The link between work and wellbeing during a global pandemic
Work plays an important role in the lives of human beings and is intrinsically linked to our wellbeing. In any given week, we spend more than a third of our waking hours at work, so it is the place we most need to get wellbeing right. Our nationally representative survey of 1,160 workers showed that wellbeing is a key priority for workers, with 83% saying it is up to the employer to facilitate wellbeing in the workplace.
The importance of work was also demonstrated in another survey we conducted of 1,008 Australians where we asked the question If you had your life over again, what would you do differently?’ The importance of work was regularly mentioned. Three in five (59%) said that if they had life over again they would have worked harder at their career. More than three in four (77%) stated they wish they had achieved more with their life, and 62% said they would have taken more risks.
When thinking about wellbeing, it encompasses more than just positive physical and mental health. In its holistic definition, wellbeing is about our ability as humans to flourish, and work plays a crucial role in this. Work that is purposeful, has a positive impact and connects us with others is good for us. Work is core to our wellbeing and our ability to thrive.
COVID-19 showed us the importance of work in our lives
During the COVID-19 pandemic, many people’s job security was placed at risk, having a significant impact not only on their financial but their emotional, physical, social and mental wellbeing.
It was also during the COVID-19 pandemic that many people had to evaluate how ‘essential’ their jobs were. What this global event showed us is that we are all essential workers. During the crisis, despite social isolation policies, schools were kept open so that essential workers with children could carry on their jobs. It became clear that essential workers were not just those on the front lines of the pandemic such as health-care workers, but also supermarket workers, transport and supply chain workers and many more. In fact, amid this challenge, the Australian prime minister Scott Morrison championed the importance of all work when he said: ‘Everyone who has a job in this economy is an essential worker. Every single job that is being done in our economy is essential.’
Work gives us stability, collegiality, focus and purpose, and when that is stripped away it can have big impacts on our wellbeing and sense of contribution.
The pandemic gave Australians an opportunity to rethink and refocus their priorities
After a decade of digital disruption and an increasing pace of change, Australians had been seeking simplicity. According to the Australian Bureau of Statistics, 35% of men and 42% of women say they are always or often rushed or pressed for time. In a world of screen saturation, 24/7 expectations and always-on technologies, Australians were struggling to find a sustainable pace of life. And then came COVID-19 and the resulting lockdowns at home.

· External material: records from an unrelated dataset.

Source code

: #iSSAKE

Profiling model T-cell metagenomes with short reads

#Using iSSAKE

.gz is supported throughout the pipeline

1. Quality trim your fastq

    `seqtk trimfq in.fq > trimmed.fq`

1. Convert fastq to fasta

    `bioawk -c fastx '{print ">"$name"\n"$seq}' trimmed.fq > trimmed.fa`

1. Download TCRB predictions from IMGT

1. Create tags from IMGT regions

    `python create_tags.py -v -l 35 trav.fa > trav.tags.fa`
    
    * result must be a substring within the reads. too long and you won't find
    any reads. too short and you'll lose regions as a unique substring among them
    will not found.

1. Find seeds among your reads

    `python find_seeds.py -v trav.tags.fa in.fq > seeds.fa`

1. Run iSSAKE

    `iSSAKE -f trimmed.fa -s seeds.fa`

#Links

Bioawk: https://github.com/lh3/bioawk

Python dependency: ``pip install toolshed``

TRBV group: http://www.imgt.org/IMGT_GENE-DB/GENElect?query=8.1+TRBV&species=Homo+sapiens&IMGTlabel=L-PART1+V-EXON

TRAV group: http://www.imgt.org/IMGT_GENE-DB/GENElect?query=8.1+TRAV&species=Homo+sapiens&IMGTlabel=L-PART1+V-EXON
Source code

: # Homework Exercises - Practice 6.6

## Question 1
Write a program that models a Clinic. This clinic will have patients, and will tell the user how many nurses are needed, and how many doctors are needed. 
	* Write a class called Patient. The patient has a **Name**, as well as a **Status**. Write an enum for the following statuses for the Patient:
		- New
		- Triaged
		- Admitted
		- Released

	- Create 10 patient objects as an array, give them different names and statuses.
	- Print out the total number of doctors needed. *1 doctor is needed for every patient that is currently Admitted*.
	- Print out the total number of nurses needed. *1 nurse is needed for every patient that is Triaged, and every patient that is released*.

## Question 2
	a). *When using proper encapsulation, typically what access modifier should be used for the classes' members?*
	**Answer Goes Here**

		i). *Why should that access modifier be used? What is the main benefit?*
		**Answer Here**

While the pandemic brought anxiety, health concerns, and financial impacts, it has also provided a much needed ‘coronacation’ which many Australians used to rebalance their lives and focus on their wellbeing.
According to our national survey of working Australians, most Australians who worked from home through COVID-19 reported better work/life balance (65% cf. 15% worse) and improved productivity (51% cf. 20% worse). Although there were some challenges like social isolation and the blurring of work and home boundaries, the benefits to people’s wellbeing outweighed these.
COVID-19 has provided workers and workplace leaders with an opportunity to not just return to the old but to reimagine the possibilities for a more sustainable future. A future where slower pace of life, work/life integration, time savings and a focus on balancing the competing priorities of our health and wellbeing is championed across workplaces nationally.